El superintendente le tendió el papel.

—Hum, sí, ya veo. A las siete menos cuarto, Mrs. Argyle estaba en la biblioteca, contándole a su marido las amenazas de Jacko. Gwenda Vaughan estuvo presente durante parte de la conversación, y se marchó a su casa inmediatamente después de las siete. Hester Argyle vio viva a su madre dos o tres minutos antes de las siete. Después, nadie vio a Mrs. Argyle hasta que su cadáver fue descubierto por miss Lindstrom. Entre las siete y las siete y media hubo muchas oportunidades: Hester pudo haberla matado, Gwenda Vaughan pudo hacerlo después de salir de la biblioteca y antes de abandonar la casa.
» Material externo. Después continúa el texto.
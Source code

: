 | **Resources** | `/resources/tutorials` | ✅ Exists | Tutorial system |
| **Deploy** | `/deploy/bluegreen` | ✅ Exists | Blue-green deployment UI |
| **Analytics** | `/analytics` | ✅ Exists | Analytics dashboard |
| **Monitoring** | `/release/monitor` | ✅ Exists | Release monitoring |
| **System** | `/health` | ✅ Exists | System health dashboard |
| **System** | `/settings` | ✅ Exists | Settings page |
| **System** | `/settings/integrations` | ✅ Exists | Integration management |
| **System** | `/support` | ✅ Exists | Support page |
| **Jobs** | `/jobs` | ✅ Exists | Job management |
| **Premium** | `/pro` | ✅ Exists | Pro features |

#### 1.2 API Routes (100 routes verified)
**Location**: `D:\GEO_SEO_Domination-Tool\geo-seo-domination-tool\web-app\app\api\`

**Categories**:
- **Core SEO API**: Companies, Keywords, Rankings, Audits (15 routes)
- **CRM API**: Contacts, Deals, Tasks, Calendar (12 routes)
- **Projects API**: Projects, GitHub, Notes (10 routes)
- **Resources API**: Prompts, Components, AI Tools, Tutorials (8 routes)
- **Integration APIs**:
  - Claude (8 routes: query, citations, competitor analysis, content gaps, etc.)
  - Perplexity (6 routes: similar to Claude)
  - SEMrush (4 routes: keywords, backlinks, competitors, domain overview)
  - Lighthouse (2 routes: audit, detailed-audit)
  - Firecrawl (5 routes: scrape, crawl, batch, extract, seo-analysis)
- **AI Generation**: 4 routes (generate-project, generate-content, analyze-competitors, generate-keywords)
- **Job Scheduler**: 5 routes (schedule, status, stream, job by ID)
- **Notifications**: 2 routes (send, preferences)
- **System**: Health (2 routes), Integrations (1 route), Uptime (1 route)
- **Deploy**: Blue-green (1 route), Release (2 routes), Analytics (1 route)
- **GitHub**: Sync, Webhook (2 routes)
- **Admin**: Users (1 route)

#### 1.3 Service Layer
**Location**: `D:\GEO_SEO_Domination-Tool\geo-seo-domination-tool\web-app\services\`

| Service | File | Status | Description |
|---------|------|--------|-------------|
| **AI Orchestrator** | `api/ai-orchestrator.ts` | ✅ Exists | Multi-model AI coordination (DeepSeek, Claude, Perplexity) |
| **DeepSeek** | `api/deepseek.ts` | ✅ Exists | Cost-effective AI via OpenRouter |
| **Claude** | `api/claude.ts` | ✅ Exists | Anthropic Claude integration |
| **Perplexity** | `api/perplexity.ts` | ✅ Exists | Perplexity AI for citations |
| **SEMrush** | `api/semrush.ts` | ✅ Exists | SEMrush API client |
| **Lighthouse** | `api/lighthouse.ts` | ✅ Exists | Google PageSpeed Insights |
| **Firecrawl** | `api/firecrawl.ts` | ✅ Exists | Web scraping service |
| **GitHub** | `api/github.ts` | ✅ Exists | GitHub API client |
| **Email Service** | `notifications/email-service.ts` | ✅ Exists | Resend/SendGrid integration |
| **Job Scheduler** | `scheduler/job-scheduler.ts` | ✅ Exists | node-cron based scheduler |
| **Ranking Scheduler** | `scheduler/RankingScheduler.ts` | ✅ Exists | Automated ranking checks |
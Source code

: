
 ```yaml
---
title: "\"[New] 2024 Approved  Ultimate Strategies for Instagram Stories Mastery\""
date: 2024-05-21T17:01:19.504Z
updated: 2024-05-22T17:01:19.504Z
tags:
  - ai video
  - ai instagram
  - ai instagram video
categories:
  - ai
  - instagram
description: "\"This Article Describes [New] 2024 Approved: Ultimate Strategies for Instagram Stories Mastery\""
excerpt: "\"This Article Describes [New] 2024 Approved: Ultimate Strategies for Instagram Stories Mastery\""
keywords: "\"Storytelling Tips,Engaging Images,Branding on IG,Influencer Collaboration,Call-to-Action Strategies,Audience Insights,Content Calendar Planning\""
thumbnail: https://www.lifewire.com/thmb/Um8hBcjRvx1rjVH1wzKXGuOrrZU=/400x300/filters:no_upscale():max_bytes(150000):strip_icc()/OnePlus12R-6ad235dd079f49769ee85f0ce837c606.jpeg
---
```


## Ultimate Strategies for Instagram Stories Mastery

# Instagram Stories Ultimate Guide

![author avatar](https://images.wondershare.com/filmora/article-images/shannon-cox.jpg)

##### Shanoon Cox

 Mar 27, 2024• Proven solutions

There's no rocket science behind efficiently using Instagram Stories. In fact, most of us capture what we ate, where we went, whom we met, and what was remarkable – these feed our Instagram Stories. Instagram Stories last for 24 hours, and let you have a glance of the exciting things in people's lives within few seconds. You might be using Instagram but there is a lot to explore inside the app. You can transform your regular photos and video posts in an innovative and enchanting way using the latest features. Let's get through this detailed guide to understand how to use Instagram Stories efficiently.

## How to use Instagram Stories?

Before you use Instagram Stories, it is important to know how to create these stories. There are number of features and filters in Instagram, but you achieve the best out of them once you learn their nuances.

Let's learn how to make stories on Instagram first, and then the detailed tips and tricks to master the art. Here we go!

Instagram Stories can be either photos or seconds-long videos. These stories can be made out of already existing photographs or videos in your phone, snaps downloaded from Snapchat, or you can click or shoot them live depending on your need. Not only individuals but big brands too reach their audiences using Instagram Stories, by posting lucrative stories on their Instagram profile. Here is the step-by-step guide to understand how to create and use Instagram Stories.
Miss Lindstrom pudo haberla matado «al descubrir el cadáver». Leo Argyle estuvo solo en la biblioteca desde las siete y diez hasta que miss Lindstrom dio la voz de alarma. Pudo haber ido a la sala de su esposa y matarla en esos veinte minutos. Mary Durrant, que estaba en el piso de arriba, pudo haber bajado y matar a su madre en esa media hora. Y la propia Mrs. Argyle pudo haber dejado entrar a alguien por la puerta principal, tal como creíamos que había dejado entrar a Jacko. Leo Argyle manifestó, como recordará usted, que le pareció oír el timbre de la puerta y el ruido de la puerta principal al abrirse y cerrarse, pero no estaba seguro respecto a la hora. Sacamos la conclusión de que había sido entonces cuando Jacko había vuelto y la había matado.

—Él no tenía necesidad de haber llamado. Tenía llave. Todos la tenían.

—Tienen otro hermano, ¿verdad?

—Sí, señor, Michael. Trabaja como vendedor de coches en Drymouth.

—Será mejor que se entere usted de lo que estuvo haciendo aquella noche.

—¿Después de dos años? —interrogó el superintendente Huish—. No es probable que nadie lo recuerde, ¿no le parece?

—¿No se lo preguntó entonces?

—Si no recuerdo mal, estaba probando el coche de un cliente. No había motivo para sospechar de él entonces, pero también tenía llave. Por tanto, pudo entrar y matarla.

El jefe suspiró.

—No sé por dónde va usted a empezar, Huish. No creo que podamos conseguir nada.

—Me gustaría saber quién la mató. Tengo entendido que era una mujer muy buena. Hizo mucho bien en su vida. Ayudó a los niños desgraciados y colaboró en toda clase de obras caritativas. Una persona como ésa no merece ser asesinada. Sí, me gustaría saberlo. Aunque no consigamos pruebas suficientes para satisfacer al fiscal en jefe, me gustaría saberlo.

—Bueno, le deseo mucha suerte, Huish. Afortunadamente, no tenemos gran cosa entre manos por el momento, pero no se desanime si no obtiene resultados prácticos. El rastro está muy frío. Sí, muy frío.